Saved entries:
──────────

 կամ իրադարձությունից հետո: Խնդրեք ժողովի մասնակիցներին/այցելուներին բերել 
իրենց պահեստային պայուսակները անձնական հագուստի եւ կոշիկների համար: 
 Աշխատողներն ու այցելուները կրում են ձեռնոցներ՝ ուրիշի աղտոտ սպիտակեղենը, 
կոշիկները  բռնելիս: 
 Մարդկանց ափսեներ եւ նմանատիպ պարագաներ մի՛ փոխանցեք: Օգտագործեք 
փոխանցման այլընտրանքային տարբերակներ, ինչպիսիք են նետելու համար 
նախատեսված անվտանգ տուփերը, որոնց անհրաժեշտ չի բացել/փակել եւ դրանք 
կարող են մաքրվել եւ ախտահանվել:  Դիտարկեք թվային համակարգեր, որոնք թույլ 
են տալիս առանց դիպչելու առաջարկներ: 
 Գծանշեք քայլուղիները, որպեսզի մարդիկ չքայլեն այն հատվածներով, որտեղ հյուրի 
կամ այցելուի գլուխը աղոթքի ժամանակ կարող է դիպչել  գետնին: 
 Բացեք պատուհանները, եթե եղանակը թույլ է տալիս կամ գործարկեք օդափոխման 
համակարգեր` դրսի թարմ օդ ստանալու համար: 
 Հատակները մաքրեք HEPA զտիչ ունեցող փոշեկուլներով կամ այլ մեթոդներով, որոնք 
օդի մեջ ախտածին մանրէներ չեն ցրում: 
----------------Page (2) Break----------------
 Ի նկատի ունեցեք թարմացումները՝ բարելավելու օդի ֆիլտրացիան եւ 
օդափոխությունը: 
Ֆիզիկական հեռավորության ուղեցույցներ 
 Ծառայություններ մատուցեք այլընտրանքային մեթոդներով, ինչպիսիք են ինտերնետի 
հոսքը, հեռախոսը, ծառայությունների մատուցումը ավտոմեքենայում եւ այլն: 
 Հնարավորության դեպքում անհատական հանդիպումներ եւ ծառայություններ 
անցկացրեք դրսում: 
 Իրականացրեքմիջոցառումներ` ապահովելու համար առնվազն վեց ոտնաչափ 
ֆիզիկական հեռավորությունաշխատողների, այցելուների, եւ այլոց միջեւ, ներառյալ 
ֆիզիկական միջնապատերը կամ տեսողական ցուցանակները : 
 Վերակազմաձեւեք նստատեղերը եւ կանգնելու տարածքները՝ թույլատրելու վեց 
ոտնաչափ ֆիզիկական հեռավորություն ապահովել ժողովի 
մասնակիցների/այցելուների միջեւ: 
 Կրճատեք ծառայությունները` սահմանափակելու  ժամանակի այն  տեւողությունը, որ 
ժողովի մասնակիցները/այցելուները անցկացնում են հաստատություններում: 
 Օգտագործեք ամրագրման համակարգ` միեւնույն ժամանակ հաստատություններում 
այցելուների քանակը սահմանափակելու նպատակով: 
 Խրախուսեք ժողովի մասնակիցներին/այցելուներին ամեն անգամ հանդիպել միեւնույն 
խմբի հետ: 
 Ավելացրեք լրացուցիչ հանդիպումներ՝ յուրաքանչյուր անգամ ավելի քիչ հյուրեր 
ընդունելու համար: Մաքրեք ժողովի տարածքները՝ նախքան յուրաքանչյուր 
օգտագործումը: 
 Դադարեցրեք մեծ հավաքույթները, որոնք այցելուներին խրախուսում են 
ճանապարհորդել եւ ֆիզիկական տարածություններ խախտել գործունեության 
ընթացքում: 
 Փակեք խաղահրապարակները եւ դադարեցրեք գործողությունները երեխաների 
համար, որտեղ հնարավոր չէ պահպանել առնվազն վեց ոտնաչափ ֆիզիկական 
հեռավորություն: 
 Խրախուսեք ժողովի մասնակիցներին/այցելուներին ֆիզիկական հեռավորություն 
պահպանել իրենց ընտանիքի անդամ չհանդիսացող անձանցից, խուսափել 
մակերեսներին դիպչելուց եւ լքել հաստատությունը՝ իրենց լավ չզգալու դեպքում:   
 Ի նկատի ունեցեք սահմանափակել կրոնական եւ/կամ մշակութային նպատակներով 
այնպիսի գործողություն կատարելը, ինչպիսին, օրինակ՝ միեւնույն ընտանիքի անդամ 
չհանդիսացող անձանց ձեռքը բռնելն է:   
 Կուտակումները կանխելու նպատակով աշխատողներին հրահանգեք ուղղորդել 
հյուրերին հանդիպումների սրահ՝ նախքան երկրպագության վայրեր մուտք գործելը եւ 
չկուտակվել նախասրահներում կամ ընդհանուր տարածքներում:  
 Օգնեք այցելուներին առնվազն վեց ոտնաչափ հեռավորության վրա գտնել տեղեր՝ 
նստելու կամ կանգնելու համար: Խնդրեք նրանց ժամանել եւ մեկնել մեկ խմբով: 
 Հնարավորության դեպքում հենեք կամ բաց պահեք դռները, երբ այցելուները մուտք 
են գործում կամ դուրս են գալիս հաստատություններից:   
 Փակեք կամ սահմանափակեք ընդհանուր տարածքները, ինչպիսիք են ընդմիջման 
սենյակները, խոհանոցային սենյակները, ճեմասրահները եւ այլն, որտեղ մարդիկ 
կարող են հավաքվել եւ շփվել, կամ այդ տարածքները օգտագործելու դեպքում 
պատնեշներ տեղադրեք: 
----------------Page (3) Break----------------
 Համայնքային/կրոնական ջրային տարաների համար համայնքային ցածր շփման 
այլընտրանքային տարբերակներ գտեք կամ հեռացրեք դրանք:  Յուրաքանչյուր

──────────

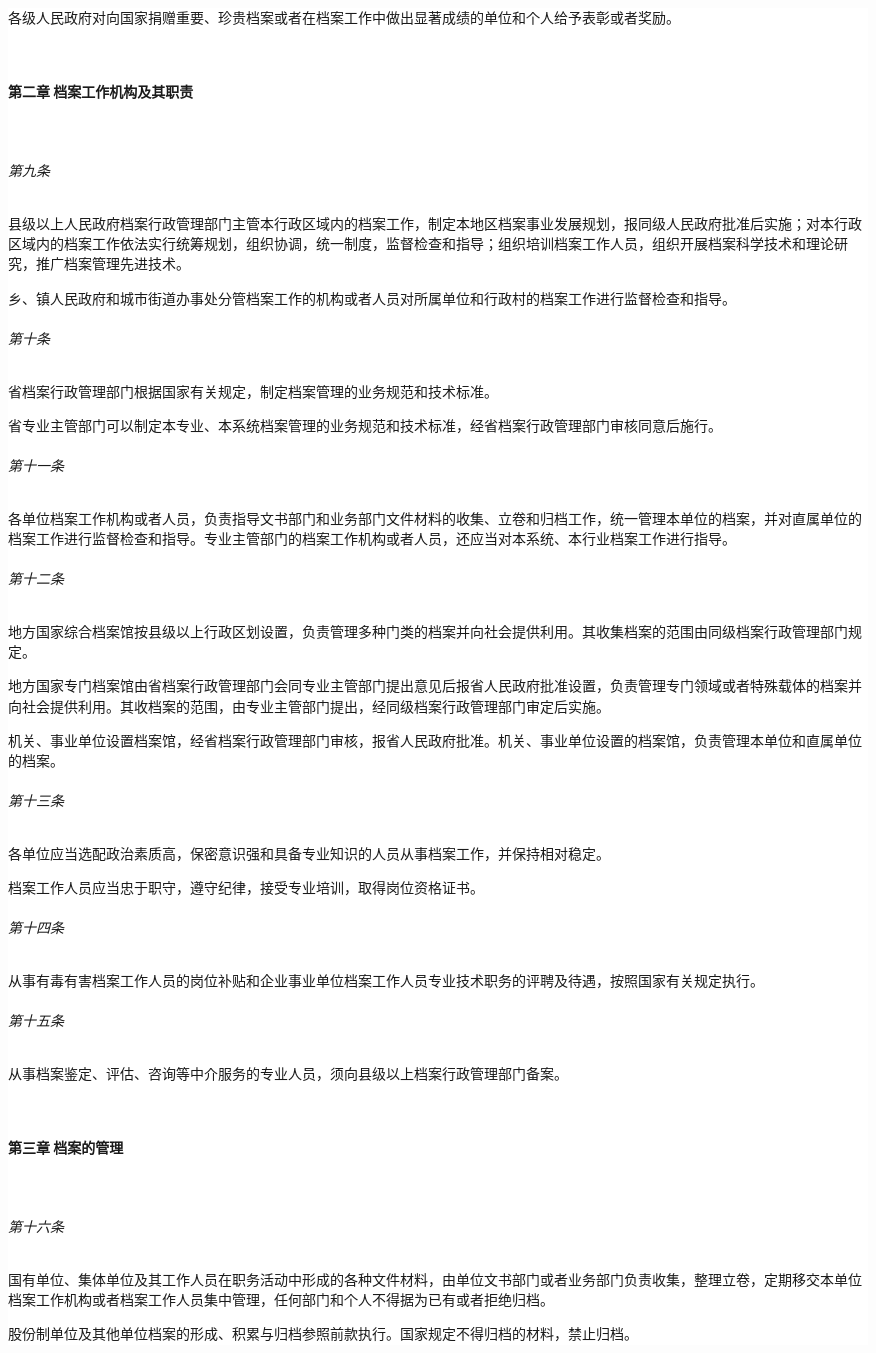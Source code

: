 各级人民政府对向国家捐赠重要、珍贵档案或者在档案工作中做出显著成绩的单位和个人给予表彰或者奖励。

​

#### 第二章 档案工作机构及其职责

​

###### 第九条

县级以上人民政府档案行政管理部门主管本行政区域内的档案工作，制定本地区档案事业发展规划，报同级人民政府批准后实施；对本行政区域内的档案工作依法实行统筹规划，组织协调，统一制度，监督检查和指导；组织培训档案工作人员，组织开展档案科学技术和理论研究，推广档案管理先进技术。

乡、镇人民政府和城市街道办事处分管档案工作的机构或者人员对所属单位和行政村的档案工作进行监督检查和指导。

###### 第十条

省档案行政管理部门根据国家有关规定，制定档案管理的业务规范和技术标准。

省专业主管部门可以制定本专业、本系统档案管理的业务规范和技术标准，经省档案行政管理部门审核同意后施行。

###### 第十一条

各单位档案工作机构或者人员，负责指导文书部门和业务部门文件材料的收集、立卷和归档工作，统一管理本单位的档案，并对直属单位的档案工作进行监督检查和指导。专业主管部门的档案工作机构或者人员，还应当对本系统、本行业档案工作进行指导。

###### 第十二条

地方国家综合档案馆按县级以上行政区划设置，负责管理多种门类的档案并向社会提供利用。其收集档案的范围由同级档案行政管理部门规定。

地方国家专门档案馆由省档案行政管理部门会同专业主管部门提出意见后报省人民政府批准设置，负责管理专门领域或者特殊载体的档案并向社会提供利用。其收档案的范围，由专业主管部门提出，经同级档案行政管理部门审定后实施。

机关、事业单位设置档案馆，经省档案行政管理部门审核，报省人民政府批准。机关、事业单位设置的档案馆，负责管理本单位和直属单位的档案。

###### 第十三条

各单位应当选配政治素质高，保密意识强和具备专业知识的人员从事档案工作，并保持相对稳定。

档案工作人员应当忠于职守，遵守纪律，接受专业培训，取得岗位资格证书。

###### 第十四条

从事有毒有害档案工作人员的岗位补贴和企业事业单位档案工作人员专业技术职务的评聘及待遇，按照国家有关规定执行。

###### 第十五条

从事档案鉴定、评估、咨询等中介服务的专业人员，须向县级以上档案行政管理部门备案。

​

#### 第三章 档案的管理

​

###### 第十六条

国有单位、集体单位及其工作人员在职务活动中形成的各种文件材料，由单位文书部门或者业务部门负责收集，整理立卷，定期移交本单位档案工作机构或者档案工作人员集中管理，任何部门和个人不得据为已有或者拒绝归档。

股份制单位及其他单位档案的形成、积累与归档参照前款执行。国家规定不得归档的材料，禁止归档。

──────────

How to complete this task:
Going back over the entries above, copy word for word every line from the one that has "մի՛ փոխանցեք: Օգտագործեք" on through the one that has "ոտնաչափ ֆիզիկական հեռավորություն".

Written answer:
 Մարդկանց ափսեներ եւ նմանատիպ պարագաներ մի՛ փոխանցեք: Օգտագործեք 
փոխանցման այլընտրանքային տարբերակներ, ինչպիսիք են նետելու համար 
նախատեսված անվտանգ տուփերը, որոնց անհրաժեշտ չի բացել/փակել եւ դրանք 
կարող են մաքրվել եւ ախտահանվել:  Դիտարկեք թվային համակարգեր, որոնք թույլ 
են տալիս առանց դիպչելու առաջարկներ: 
 Գծանշեք քայլուղիները, որպեսզի մարդիկ չքայլեն այն հատվածներով, որտեղ հյուրի 
կամ այցելուի գլուխը աղոթքի ժամանակ կարող է դիպչել  գետնին: 
 Բացեք պատուհանները, եթե եղանակը թույլ է տալիս կամ գործարկեք օդափոխման 
համակարգեր` դրսի թարմ օդ ստանալու համար: 
 Հատակները մաքրեք HEPA զտիչ ունեցող փոշեկուլներով կամ այլ մեթոդներով, որոնք 
օդի մեջ ախտածին մանրէներ չեն ցրում: 
----------------Page (2) Break----------------
 Ի նկատի ունեցեք թարմացումները՝ բարելավելու օդի ֆիլտրացիան եւ 
օդափոխությունը: 
Ֆիզիկական հեռավորության ուղեցույցներ 
 Ծառայություններ մատուցեք այլընտրանքային մեթոդներով, ինչպիսիք են ինտերնետի 
հոսքը, հեռախոսը, ծառայությունների մատուցումը ավտոմեքենայում եւ այլն: 
 Հնարավորության դեպքում անհատական հանդիպումներ եւ ծառայություններ 
անցկացրեք դրսում: 
 Իրականացրեքմիջոցառումներ` ապահովելու համար առնվազն վեց ոտնաչափ 
ֆիզիկական հեռավորությունաշխատողների, այցելուների, եւ այլոց միջեւ, ներառյալ 
ֆիզիկական միջնապատերը կամ տեսողական ցուցանակները : 
 Վերակազմաձեւեք նստատեղերը եւ կանգնելու տարածքները՝ թույլատրելու վեց 
ոտնաչափ ֆիզիկական հեռավորություն ապահովել ժողովի 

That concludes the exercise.